SpaceX Groundbreaking at Vandenberg Air Force Base Wednesday

SpaceX CEO Elon Musk, Lt. Governor Newsom, 30th Space Wing Commander Boltz, and Lompoc Mayor to Gather at Future Launch Site of World's Most Powerful Rocket

WHAT: In April 2011, SpaceX announced its plans to design, build and launch the Falcon Heavy - the world's largest launch vehicle since the Saturn V moon rocket. The Falcon Heavy should arrive at Vandenberg by the end of 2012 and launch soon thereafter.

On Wednesday, July 13th, 2011, Hawthorne-based Space Exploration Technologies (SpaceX) will hold a groundbreaking ceremony for the company's newest launch pad at Vandenberg Air Force Base.
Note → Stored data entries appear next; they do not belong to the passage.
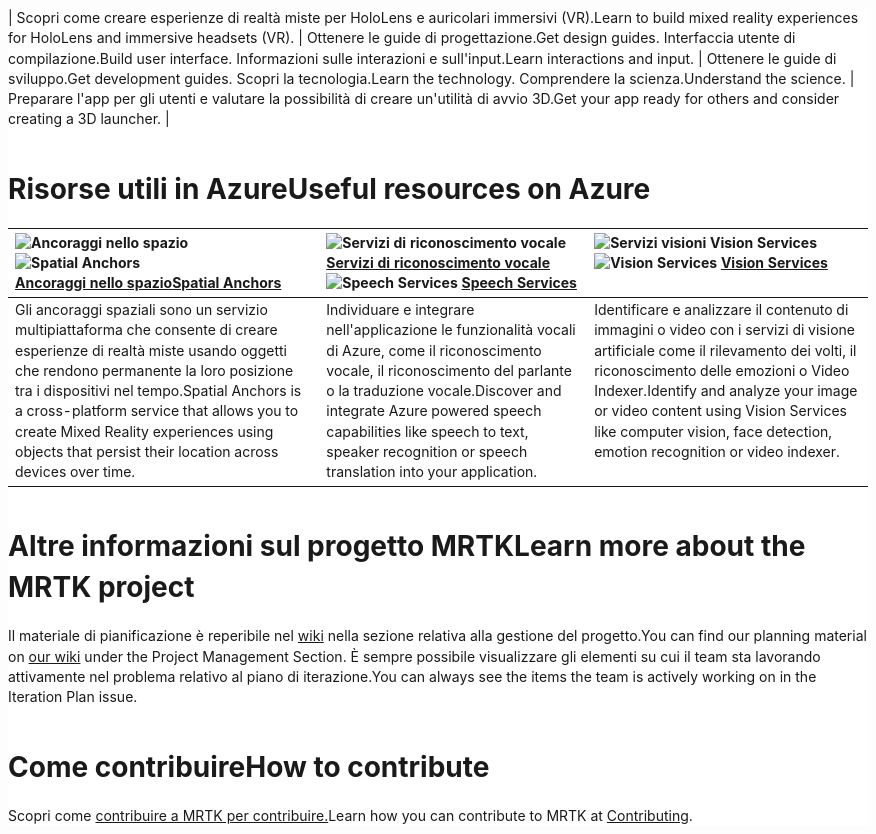 | <span data-ttu-id="79ef9-259">Scopri come creare esperienze di realtà miste per HoloLens e auricolari immersivi (VR).</span><span class="sxs-lookup"><span data-stu-id="79ef9-259">Learn to build mixed reality experiences for HoloLens and immersive headsets (VR).</span></span>          | <span data-ttu-id="79ef9-260">Ottenere le guide di progettazione.</span><span class="sxs-lookup"><span data-stu-id="79ef9-260">Get design guides.</span></span> <span data-ttu-id="79ef9-261">Interfaccia utente di compilazione.</span><span class="sxs-lookup"><span data-stu-id="79ef9-261">Build user interface.</span></span> <span data-ttu-id="79ef9-262">Informazioni sulle interazioni e sull'input.</span><span class="sxs-lookup"><span data-stu-id="79ef9-262">Learn interactions and input.</span></span>     | <span data-ttu-id="79ef9-263">Ottenere le guide di sviluppo.</span><span class="sxs-lookup"><span data-stu-id="79ef9-263">Get development guides.</span></span> <span data-ttu-id="79ef9-264">Scopri la tecnologia.</span><span class="sxs-lookup"><span data-stu-id="79ef9-264">Learn the technology.</span></span> <span data-ttu-id="79ef9-265">Comprendere la scienza.</span><span class="sxs-lookup"><span data-stu-id="79ef9-265">Understand the science.</span></span>       | <span data-ttu-id="79ef9-266">Preparare l'app per gli utenti e valutare la possibilità di creare un'utilità di avvio 3D.</span><span class="sxs-lookup"><span data-stu-id="79ef9-266">Get your app ready for others and consider creating a 3D launcher.</span></span> |

# <a name="useful-resources-on-azure"></a><span data-ttu-id="79ef9-267">Risorse utili in Azure</span><span class="sxs-lookup"><span data-stu-id="79ef9-267">Useful resources on Azure</span></span>

| <span data-ttu-id="79ef9-268">![Ancoraggi nello spazio](../Images/mrdevcenter/icon-azurespatialanchors.png)</span><span class="sxs-lookup"><span data-stu-id="79ef9-268">![Spatial Anchors](../Images/mrdevcenter/icon-azurespatialanchors.png)</span></span><br> [<span data-ttu-id="79ef9-269">Ancoraggi nello spazio</span><span class="sxs-lookup"><span data-stu-id="79ef9-269">Spatial Anchors</span></span>](https://docs.microsoft.com/azure/spatial-anchors/)| <span data-ttu-id="79ef9-270">![Servizi di riconoscimento vocale](../Images/mrdevcenter/icon-azurespeechservices.png) [Servizi di riconoscimento vocale](https://docs.microsoft.com/azure/cognitive-services/speech-service/)</span><span class="sxs-lookup"><span data-stu-id="79ef9-270">![Speech Services](../Images/mrdevcenter/icon-azurespeechservices.png) [Speech Services](https://docs.microsoft.com/azure/cognitive-services/speech-service/)</span></span>| <span data-ttu-id="79ef9-271">![Servizi visioni Vision Services ](../Images/mrdevcenter/icon-azurevisionservices.png) [](https://docs.microsoft.com/azure/cognitive-services/computer-vision/)</span><span class="sxs-lookup"><span data-stu-id="79ef9-271">![Vision Services](../Images/mrdevcenter/icon-azurevisionservices.png) [Vision Services](https://docs.microsoft.com/azure/cognitive-services/computer-vision/)</span></span>|
| :------------------------| :--------------------- | :---------------------- |
| <span data-ttu-id="79ef9-272">Gli ancoraggi spaziali sono un servizio multipiattaforma che consente di creare esperienze di realtà miste usando oggetti che rendono permanente la loro posizione tra i dispositivi nel tempo.</span><span class="sxs-lookup"><span data-stu-id="79ef9-272">Spatial Anchors is a cross-platform service that allows you to create Mixed Reality experiences using objects that persist their location across devices over time.</span></span>| <span data-ttu-id="79ef9-273">Individuare e integrare nell'applicazione le funzionalità vocali di Azure, come il riconoscimento vocale, il riconoscimento del parlante o la traduzione vocale.</span><span class="sxs-lookup"><span data-stu-id="79ef9-273">Discover and integrate Azure powered speech capabilities like speech to text, speaker recognition or speech translation into your application.</span></span>| <span data-ttu-id="79ef9-274">Identificare e analizzare il contenuto di immagini o video con i servizi di visione artificiale come il rilevamento dei volti, il riconoscimento delle emozioni o Video Indexer.</span><span class="sxs-lookup"><span data-stu-id="79ef9-274">Identify and analyze your image or video content using Vision Services like computer vision, face detection, emotion recognition or video indexer.</span></span> |

# <a name="learn-more-about-the-mrtk-project"></a><span data-ttu-id="79ef9-275">Altre informazioni sul progetto MRTK</span><span class="sxs-lookup"><span data-stu-id="79ef9-275">Learn more about the MRTK project</span></span>

<span data-ttu-id="79ef9-276">Il materiale di pianificazione è reperibile nel [wiki](https://github.com/Microsoft/MixedRealityToolkit-Unity/wiki) nella sezione relativa alla gestione del progetto.</span><span class="sxs-lookup"><span data-stu-id="79ef9-276">You can find our planning material on [our wiki](https://github.com/Microsoft/MixedRealityToolkit-Unity/wiki) under the Project Management Section.</span></span> <span data-ttu-id="79ef9-277">È sempre possibile visualizzare gli elementi su cui il team sta lavorando attivamente nel problema relativo al piano di iterazione.</span><span class="sxs-lookup"><span data-stu-id="79ef9-277">You can always see the items the team is actively working on in the Iteration Plan issue.</span></span>

# <a name="how-to-contribute"></a><span data-ttu-id="79ef9-278">Come contribuire</span><span class="sxs-lookup"><span data-stu-id="79ef9-278">How to contribute</span></span>

<span data-ttu-id="79ef9-279">Scopri come [contribuire a MRTK per contribuire.](../../Contributing/CONTRIBUTING.md)</span><span class="sxs-lookup"><span data-stu-id="79ef9-279">Learn how you can contribute to MRTK at [Contributing](../../Contributing/CONTRIBUTING.md).</span></span>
Falcon Heavy will have the ability to carry payloads weighing over 53 metric tons to orbit, offering more than twice the performance of other commercial providers at one-third of the cost. SpaceX save the Department of Defense at least one billion dollars annually in space launch services with such a rocket, while providing an independent family of vehicles to provide assured access to space.

WHO: Elon Musk, SpaceX Founder, CEO & Chief Technology Officer

Gavin Newsom, Lieutenant Governor of California

Colonel Richard W. Boltz, Commander, 30th Space Wing and Western Range, Air Force Space Command, Vandenberg Air Force Base

Mayor John Linn, Lompoc

WHERE: Vandenberg Air Force Base (Space Launch Complex 4-East)
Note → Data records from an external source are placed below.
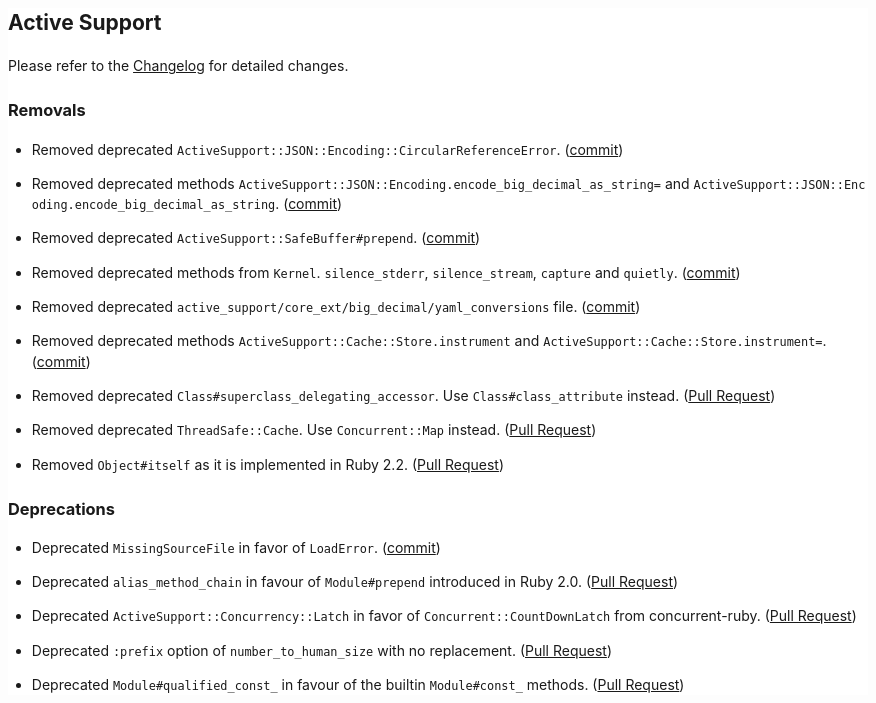 Active Support
--------------

Please refer to the [Changelog][active-support] for detailed changes.

### Removals

*   Removed deprecated `ActiveSupport::JSON::Encoding::CircularReferenceError`.
    ([commit](https://github.com/rails/rails/commit/d6e06ea8275cdc3f126f926ed9b5349fde374b10))

*   Removed deprecated methods `ActiveSupport::JSON::Encoding.encode_big_decimal_as_string=`
    and `ActiveSupport::JSON::Encoding.encode_big_decimal_as_string`.
    ([commit](https://github.com/rails/rails/commit/c8019c0611791b2716c6bed48ef8dcb177b7869c))

*   Removed deprecated `ActiveSupport::SafeBuffer#prepend`.
    ([commit](https://github.com/rails/rails/commit/e1c8b9f688c56aaedac9466a4343df955b4a67ec))

*   Removed deprecated methods from `Kernel`. `silence_stderr`, `silence_stream`,
    `capture` and `quietly`.
    ([commit](https://github.com/rails/rails/commit/481e49c64f790e46f4aff3ed539ed227d2eb46cb))

*   Removed deprecated `active_support/core_ext/big_decimal/yaml_conversions`
    file.
    ([commit](https://github.com/rails/rails/commit/98ea19925d6db642731741c3b91bd085fac92241))

*   Removed deprecated methods `ActiveSupport::Cache::Store.instrument` and
    `ActiveSupport::Cache::Store.instrument=`.
    ([commit](https://github.com/rails/rails/commit/a3ce6ca30ed0e77496c63781af596b149687b6d7))

*   Removed deprecated `Class#superclass_delegating_accessor`.
    Use `Class#class_attribute` instead.
    ([Pull Request](https://github.com/rails/rails/pull/16938))

*   Removed deprecated `ThreadSafe::Cache`. Use `Concurrent::Map` instead.
    ([Pull Request](https://github.com/rails/rails/pull/21679))

*   Removed `Object#itself` as it is implemented in Ruby 2.2.
    ([Pull Request](https://github.com/rails/rails/pull/18244))

### Deprecations

*   Deprecated `MissingSourceFile` in favor of `LoadError`.
    ([commit](https://github.com/rails/rails/commit/734d97d2))

*   Deprecated `alias_method_chain` in favour of `Module#prepend` introduced in
    Ruby 2.0.
    ([Pull Request](https://github.com/rails/rails/pull/19434))

*   Deprecated `ActiveSupport::Concurrency::Latch` in favor of
    `Concurrent::CountDownLatch` from concurrent-ruby.
    ([Pull Request](https://github.com/rails/rails/pull/20866))

*   Deprecated `:prefix` option of `number_to_human_size` with no replacement.
    ([Pull Request](https://github.com/rails/rails/pull/21191))

*   Deprecated `Module#qualified_const_` in favour of the builtin
    `Module#const_` methods.
    ([Pull Request](https://github.com/rails/rails/pull/17845))


[railties]:       https://github.com/rails/rails/blob/5-0-stable/railties/CHANGELOG.md
[action-pack]:    https://github.com/rails/rails/blob/5-0-stable/actionpack/CHANGELOG.md
[action-view]:    https://github.com/rails/rails/blob/5-0-stable/actionview/CHANGELOG.md
[action-mailer]:  https://github.com/rails/rails/blob/5-0-stable/actionmailer/CHANGELOG.md
[action-cable]:   https://github.com/rails/rails/blob/5-0-stable/actioncable/CHANGELOG.md
[active-record]:  https://github.com/rails/rails/blob/5-0-stable/activerecord/CHANGELOG.md
[active-model]:   https://github.com/rails/rails/blob/5-0-stable/activemodel/CHANGELOG.md
[active-support]: https://github.com/rails/rails/blob/5-0-stable/activesupport/CHANGELOG.md
[active-job]:     https://github.com/rails/rails/blob/5-0-stable/activejob/CHANGELOG.md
WHEN: Wednesday, July 13, 2011, 1:00 PM

ACCREDITATION

News media desiring accreditation for the SpaceX Groundbreaking ceremony should e-mail/fax their requests (including full legal name, date of birth and media affiliation) to:

Jeremy Eggers

30th Space Wing Public Affairs Office

Vandenberg Air Force Base, Calif.

Telephone: 805-606-3595

FAX: 805-606-4571

E-mail: jeremy.eggers@vandenberg.af.mil

A valid, government-issued photo identification will be required upon arrival at Vandenberg. Foreign press will need to provide a passport number and identify the country where issued in their request.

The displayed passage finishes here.